La jeune fille mit la main, non sur son cœur, mais sur ce qu'on appelle vulgairement le creux de l'estomac. C'est peut-être là que, toute sa vie, elle était appelée à ressentir les plus fortes impressions.

—Et maintenant? continua l'amoureux, non sans un peu de jalousie.

—Maintenant, naturellement, c'est vous que j'adore!

Une semblable assertion en un pareil moment méritait bien quelques paroles de tendresse qui ne se firent pas attendre.

Cependant, ces jeunes gens dont le plus âgé n'avait pas vingt ans, avons-nous dit, ces jeunes filles que leur genre de vie livrait pieds et poings liés à la séduction, ne franchissaient pas les limites d'une gaminerie un peu forte.
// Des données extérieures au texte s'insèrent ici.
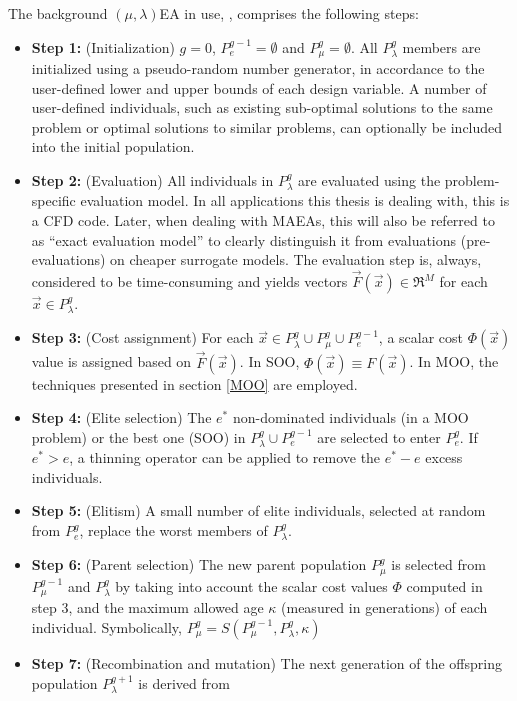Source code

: The background $(\mu,\lambda)$EA in use, \cite{phd_Giotis}, comprises the following steps:
\begin{itemize}
\item[]{\bf Step 1:}  (Initialization) $g=0$, $P_{e}^{g-1}= \emptyset$ and $P_{\mu}^g= \emptyset$. All $P_{\lambda}^g$  members are initialized using a pseudo-random number generator, in accordance to the user-defined lower and upper bounds of each design variable. A number of user-defined individuals, such as existing sub-optimal solutions to the same problem or optimal solutions to similar problems, can optionally be included into the initial population. 
\item[]{\bf Step 2:}  (Evaluation) All individuals in $P_{\lambda}^g$ are evaluated using the problem-specific evaluation model. In all applications this thesis is dealing with, this is a CFD code. Later, when dealing with MAEAs, this will also be referred to as ``exact evaluation model'' to clearly distinguish it from evaluations (pre-evaluations) on cheaper surrogate models. The evaluation step is, always, considered to be time-consuming and yields vectors $\vec{F}(\vec{x}) \in \Re^{M} $ for each $\vec{x} \in P_{\lambda}^g$.
\item[]{\bf Step 3:}  (Cost assignment) For each $\vec{x} \in P_{\lambda}^g \cup P_{\mu}^g \cup P_{e}^{g-1}$, a scalar cost $\Phi(\vec{x})$ value is assigned based on $\vec{F}(\vec{x})$. In SOO, $\Phi(\vec{x}) \equiv F(\vec{x})$. In MOO, the techniques presented in section \ref{MOO} are employed. 
\item[]{\bf Step 4:}  (Elite selection) The $e^*$ non-dominated individuals (in a MOO problem) or the best one (SOO) in $P_{\lambda}^g \cup P_{e}^{g-1}$ are selected to enter $P_e^g$. If $e^*\!>\!e$, a thinning operator \cite{phd_Giotis} can be applied to remove the  $e^*\!-\!e$ excess individuals.     
\item[]{\bf Step 5:}  (Elitism) A small number of elite individuals, selected at random from $P_e^g$, replace the worst members of $P_{\lambda}^g$.  
\item[]{\bf Step 6:}  (Parent selection) The new parent population $P_{\mu}^{g}$ is selected from $P_{\mu}^{g-1}$ and $P_{\lambda}^g$ by taking into account the scalar cost values $\Phi$ computed in step 3, and the maximum allowed age  $\kappa$ (measured in generations) of each individual. Symbolically, $P_{\mu}^{g}=S(P_{\mu}^{g-1},P_{\lambda}^g,\kappa)$ 
\item[]{\bf Step 7:}  (Recombination and mutation) The next generation of the offspring population $P_{\lambda}^{g+1}$ is derived from 

\end{itemize}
Ils étaient amenés là non par un amour idéal, non même par un entraînement moins pur, mais simplement par révolte contre la loi, la règle, par amour du fruit défendu, par plaisir de tromper qui de droit. C'était le triomphe de la perversité, mais de la perversité enfantine.

—Il est temps de remonter, dit Olga; c'est l'heure où madame Banz éternue.

Il fallut expliquer comment madame Banz éternuait,—ce qui prit quelques minutes,—puis on se fit des adieux, plus légers que tendres. Les jeunes filles bâillaient sans se gêner, la politesse seule empêchait les messieurs d'en faire autant.